June 2nd, 2017

Most disability policies have a two-year limitation on benefits for disabilities caused by a mental illness or disorder. Thus if the cause of your disability is depression, you will be limited to 24 months of disability benefits. We are now seeing more policies that expands the mental illness limitation to those disability caused or contributed to by a mental illness or disorder. This type of limitation, applied in the extreme, could result in limiting to 2 years the benefits payable on virtually all disabilities. The following case is an example of Reliance Standard Insurance Company’s attempt to expand the application of this limitation.

Our client came to us after having been paid disability benefits for 5 years by Reliance Standard due to a back injury. The doctors were unsuccessful in treating her condition which left her in constant pain. As a result she developed what was diagnosed as a Chronic Pain Syndrome with symptoms of depression and anxiety. This resulted in Reliance Standard terminating her disability benefits claiming that her disability was contributed to by a mental disorder – depression and anxiety.

Stennett & Casino had to file suit and go to trial on behalf of our client on this issue. We were successful in convincing the court that 1) the client’s back pain was the cause of her depression; 2) the disability policy was ambiguous, and; 3) that the mental illness limitation did not apply to mental conditions arising from a physical disability.  Our client received a judgement for the payment of all back benefits owed and entitlement to future disability benefits. The court’s opinion can be found at Jarillo v. Reliance Standard Life Insurance Co.

May 6th, 2016

Our client was a 64 year old second grade bi-lingual teacher who fell hitting her forehead into a concrete wall. She immediately lost consciousness but believed she was okay.  Over the next several days her family noticed that she was incoherent so she did not return to work but had a substitute teacher cover her classes.

She filed a claim for disability benefits with Standard Insurance Company. They paid her benefits for a year and a half when her benefirs were terminated.  She hired Stennett & Casino to handle her appeal.

It was obvious to us that our client suffered a traumatic brain injury. In order to prove her disability we had her undergo neuropsychological testing. The testing supported her injury.

Stennett & Casino submitted the testing as part of her appeal.  As a result Standard Insurance reopened her claim and paid the benefits owed her under her disability policy.

November 20th, 2014

The Ninth Circuit Court of Appeals in Salomaa v.
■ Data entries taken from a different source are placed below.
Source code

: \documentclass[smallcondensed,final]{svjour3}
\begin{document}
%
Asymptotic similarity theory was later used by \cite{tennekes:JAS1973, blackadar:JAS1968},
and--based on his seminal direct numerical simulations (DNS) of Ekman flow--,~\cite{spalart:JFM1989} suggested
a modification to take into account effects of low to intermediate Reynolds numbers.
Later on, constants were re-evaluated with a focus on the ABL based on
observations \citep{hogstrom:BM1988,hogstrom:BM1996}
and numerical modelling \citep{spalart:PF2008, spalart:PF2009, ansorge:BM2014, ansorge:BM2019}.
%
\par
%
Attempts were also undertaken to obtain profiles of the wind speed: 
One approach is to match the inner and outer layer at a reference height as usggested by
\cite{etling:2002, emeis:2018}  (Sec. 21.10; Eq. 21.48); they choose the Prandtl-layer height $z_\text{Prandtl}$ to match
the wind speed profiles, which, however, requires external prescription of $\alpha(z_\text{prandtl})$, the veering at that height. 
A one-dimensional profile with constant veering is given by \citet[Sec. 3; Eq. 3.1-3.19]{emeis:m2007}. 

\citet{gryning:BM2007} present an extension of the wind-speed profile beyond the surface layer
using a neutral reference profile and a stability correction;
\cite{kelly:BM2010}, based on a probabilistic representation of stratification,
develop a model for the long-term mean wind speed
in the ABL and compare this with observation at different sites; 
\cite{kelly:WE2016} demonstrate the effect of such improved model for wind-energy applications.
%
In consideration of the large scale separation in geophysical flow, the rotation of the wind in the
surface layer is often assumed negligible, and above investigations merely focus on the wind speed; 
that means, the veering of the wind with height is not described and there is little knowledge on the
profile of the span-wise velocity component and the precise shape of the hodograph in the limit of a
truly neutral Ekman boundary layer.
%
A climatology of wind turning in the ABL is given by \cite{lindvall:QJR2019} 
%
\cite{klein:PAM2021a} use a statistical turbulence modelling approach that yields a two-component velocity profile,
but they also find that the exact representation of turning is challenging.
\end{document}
Honda LTD Plan 637 F.3d 958 found that CIGNA’s Insurance Company’s decision to deny disability benefits to a claimant with chronic fatigue syndrome was illogical, implausible and without support because:

  • Every doctor who personally examined the insured concluded that he was disabled;
  • The Plan Administrator demanded objective tests to establish the existence of a condition for which there are no objective tests;
  • The Administrator failed to consider the Social Security Disability Award;
  • The reasons for denial shifted as they were refuted, were largely unsupported by the medical file, and only the denial stayed constant;
  • The Plan Administrator failed to engage in the required “meaningful dialogue.”

The Court found that in a disability claim that turned upon subjective evidence, such as the amount of a claimant’s pain and fatigue, it was an abuse of discretion for the insurer to rely solely upon doctors who merely reviewed the records without examining the patient when there was a uniformity of agreement by treating physicians what the individual was disabled.
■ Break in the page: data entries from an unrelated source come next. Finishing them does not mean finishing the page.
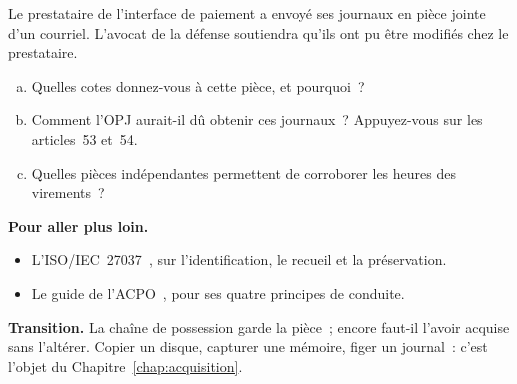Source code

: \begin{boxexo}[title={\ding{45}\quad Exercice~2.4. NC-05 et le prestataire \niveauexpert}]
Le prestataire de l'interface de paiement a envoyé ses journaux en pièce
jointe d'un courriel. L'avocat de la défense soutiendra qu'ils ont pu être
modifiés chez le prestataire.
\begin{enumerate}[(a)]
    \item Quelles cotes donnez-vous à cette pièce, et pourquoi~?
    \item Comment l'OPJ aurait-il dû obtenir ces journaux~? Appuyez-vous
          sur les articles~53 et~54.
    \item Quelles pièces indépendantes permettent de corroborer les heures
          des virements~?
\end{enumerate}
\end{boxexo}

\bigskip

\begin{boxinfo}
\textbf{Pour aller plus loin.}
\begin{itemize}
    \item L'ISO/IEC~27037~\cite{iso27037_2012}, sur l'identification, le
          recueil et la préservation.
    \item Le guide de l'ACPO~\cite{acpo2012}, pour ses quatre principes de
          conduite.
\end{itemize}
\end{boxinfo}

\begin{boxinfo}
\textbf{Transition.} La chaîne de possession garde la pièce~; encore
faut-il l'avoir acquise sans l'altérer. Copier un disque, capturer une
mémoire, figer un journal~: c'est l'objet du Chapitre~\ref{chap:acquisition}.
\end{boxinfo}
Another important feature of the case was the Ninth Circuit confirming that CIGNA’s physician report is one of the documents that the Plan is required to provide the claimant as part of its duty to provide a full and fair review.  Most importantly, the Court held that these physicians’ reports must be provided prior to a final determination.  This allows the claimant or his/her physician to comment on or rebut the insurer’s physician report prior to a final determination on appeal.

July 25th, 2012

Our client was in a serious auto accident at the age of 22, which confined him to a wheelchair due to serious back injuries.  Despite his serious disability, he returned to school to learn computer programming.  He successfully returned to the workforce and became a program manager for Oracle Corp.  Due to a combination of his serious back injuries and the wear and tear after 17 years of working as a computer programmer and manager, his back finally gave out, precluding him from working full time.  He applied for and received long term disability benefits.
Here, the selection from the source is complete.